Senti-me cansado, senti que todo o peso da ausência de sono tinha caído em cima de mim; lembrei-me de como, há alguns meses atrás, conseguia aguentar noitadas bem regadas e ainda ir trabalhar, como tinha força para dormir poucas horas durante muito tempo. E vejo nas portas espelhadas uma cara que me pede sono, umas olheiras que se estendem negras. E um copo de bebida, para enganar o cansaço. Como se, subitamente, todo o cansaço acumulado caísse em cima de mim. E não só o cansaço do último ano, nem dos últimos quatro anos. Algo um pouco mais longo, que se estende à cronologia dos últimos dez anos.

Ausentei-me de mim durante tanto tempo, para descobrir que não tinha razões para ser tão ausente. Para descobrir que talvez não fosse tão socialmente inadaptado. Ou sou, ou não sou ou sou ou talvez seja como o jogo do malmequerbemmequer, aleatório. Ou se previamente contarmos o número de pétalas, sabemos por onde começar e sabemos onde vai terminar e sabemos se casamos ou não.
(Ou jogo das papoilas infantis, galo galinha ou pintainho.)

Passei o dia afundado no sofá, na inércia do não fazer nada, na ausência de pensamentos ou vontade do fazer. E abri o cucuruto da minha cabeça e despejei, à temperatura ambiente, copo e meio de gin-tonic, a frio. Porque não havia gelo.

E isto para não conseguir dizer nada, para continuar absorto em pensamentos e passar nada para a escrita. Para encontrar, impresso no ecrã do computador uma série de pensamentos aleatórios sobre o fim do fim-de-semana, ligações desconexas e esparsas.

Thursday, September 01, 2005

Arte Comestível

Trabalhar de manhã é sempre complicado; não porque é de manhã, mas sim porque antes de ser manhã foi noite. E com a noite vinho e conversa.
Mas vamos pôr os pontos nos “is” e os traços nos “ts” antes de começar. Porque tudo isto acontece num contexto temporal desfasado da realidade, ou seja, já aconteceu há algum tempo atrás.
Recentemente fui ver o filme “Charlie And The Chocolate Factory”. Isto porque acho que o personagem principal, interpretado pelo Johnny Depp, tem algo a ver com o que se passou. Porque para ele o fabrico de chocolates era arte, tinha por trás um conceito artístico muito sustentado, assente em pilares de paladar e conhecimento muito sólidos.
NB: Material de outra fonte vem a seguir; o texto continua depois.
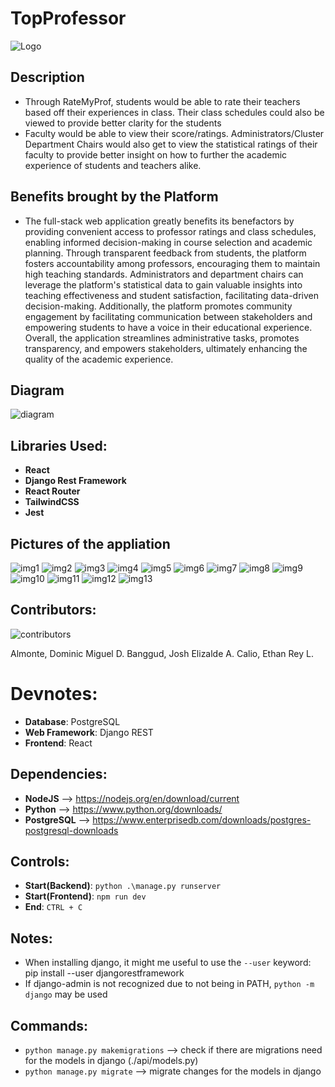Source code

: # TopProfessor

![Logo](fullstack_dev/frontend/src/Logo.png)

## Description
- Through RateMyProf, students would be able to rate their teachers based off their experiences in class. Their class schedules could also be viewed to provide better clarity for the students
- Faculty would be able to view their score/ratings. Administrators/Cluster Department Chairs would also get to view the statistical ratings of their faculty to provide better insight on how to further the academic experience of students and teachers alike.

## Benefits brought by the Platform

- The full-stack web application greatly benefits its benefactors by providing convenient access to professor ratings and class schedules, enabling informed decision-making in course selection and academic planning. Through transparent feedback from students, the platform fosters accountability among professors, encouraging them to maintain high teaching standards. Administrators and department chairs can leverage the platform's statistical data to gain valuable insights into teaching effectiveness and student satisfaction, facilitating data-driven decision-making. Additionally, the platform promotes community engagement by facilitating communication between stakeholders and empowering students to have a voice in their educational experience. Overall, the application streamlines administrative tasks, promotes transparency, and empowers stakeholders, ultimately enhancing the quality of the academic experience.

## Diagram

![diagram](fullstack_dev/frontend/src/diagram.png)

## Libraries Used:
- **React**
- **Django Rest Framework**
- **React Router**
- **TailwindCSS**
- **Jest**

## Pictures of the appliation

![img1](fullstack_dev/frontend/src/1.png)
![img2](fullstack_dev/frontend/src/2.png)
![img3](fullstack_dev/frontend/src/3.png)
![img4](fullstack_dev/frontend/src/4.png)
![img5](fullstack_dev/frontend/src/5.png)
![img6](fullstack_dev/frontend/src/6.png)
![img7](fullstack_dev/frontend/src/7.png)
![img8](fullstack_dev/frontend/src/8.png)
![img9](fullstack_dev/frontend/src/9.png)
![img10](fullstack_dev/frontend/src/10.png)
![img11](fullstack_dev/frontend/src/11.png)
![img12](fullstack_dev/frontend/src/12.png)
![img13](fullstack_dev/frontend/src/13.png)

## Contributors:

![contributors](fullstack_dev/frontend/src/contirbutors.jpg)

Almonte, Dominic Miguel D.
Banggud, Josh Elizalde A.
Calio, Ethan Rey L.

# Devnotes:

- **Database**: PostgreSQL
- **Web Framework**: Django REST
- **Frontend**: React

## Dependencies:
- **NodeJS** --> https://nodejs.org/en/download/current
- **Python** --> https://www.python.org/downloads/
- **PostgreSQL** --> https://www.enterprisedb.com/downloads/postgres-postgresql-downloads

## Controls:
- **Start(Backend)**: ``python .\manage.py runserver``
- **Start(Frontend)**: ``npm run dev``
- **End**: ``CTRL + C``

## Notes:
- When installing django, it might me useful to use the ``--user`` keyword: pip install --user djangorestframework
- If django-admin is not recognized due to not being in PATH, ``python -m django`` may be used

## Commands:
- ``python manage.py makemigrations`` --> check if there are migrations need for the models in django (./api/models.py)
- ``python manage.py migrate`` --> migrate changes for the models in django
Estava em casa da minha irmã, de conversa. Não estava sozinho, estava com a minha irmã e com a minha doce companhia. Conversávamos, nada de importante, nada de especial. A minha doce companhia estava a ver a casa da minha irmã pela primeira vez, observava com os seus astutos olhos o circundante. Tínhamos um jantar combinado, não ali. Num repente lembrei-me
«O queijo…»
Porque para o combinado jantar tínhamos comprado um queijo que necessita de frigorífico – queijo feta. Enquanto me dirigia à cozinha para entregar o queijo ao refresco frigorífico ouvia na sala o diálogo. Dizia a minha doce companhia olhando um puzzle na parede, a servir de quadro
«Ah, gostas de Klimt?»
Ao que a minha confusa irmã responde
“Não sei, nunca provei.”
Ao que parece estava a pensar no queijo. De qualquer das formas, há dias voltei a casa da minha irmã e reparei que faltava uma peça ao quadro. Peguei outra vez na conversa, tentando tirar a prova dos nove. Responderam-me
“A sério, Klimt é muito bom. Muito bom mesmo.”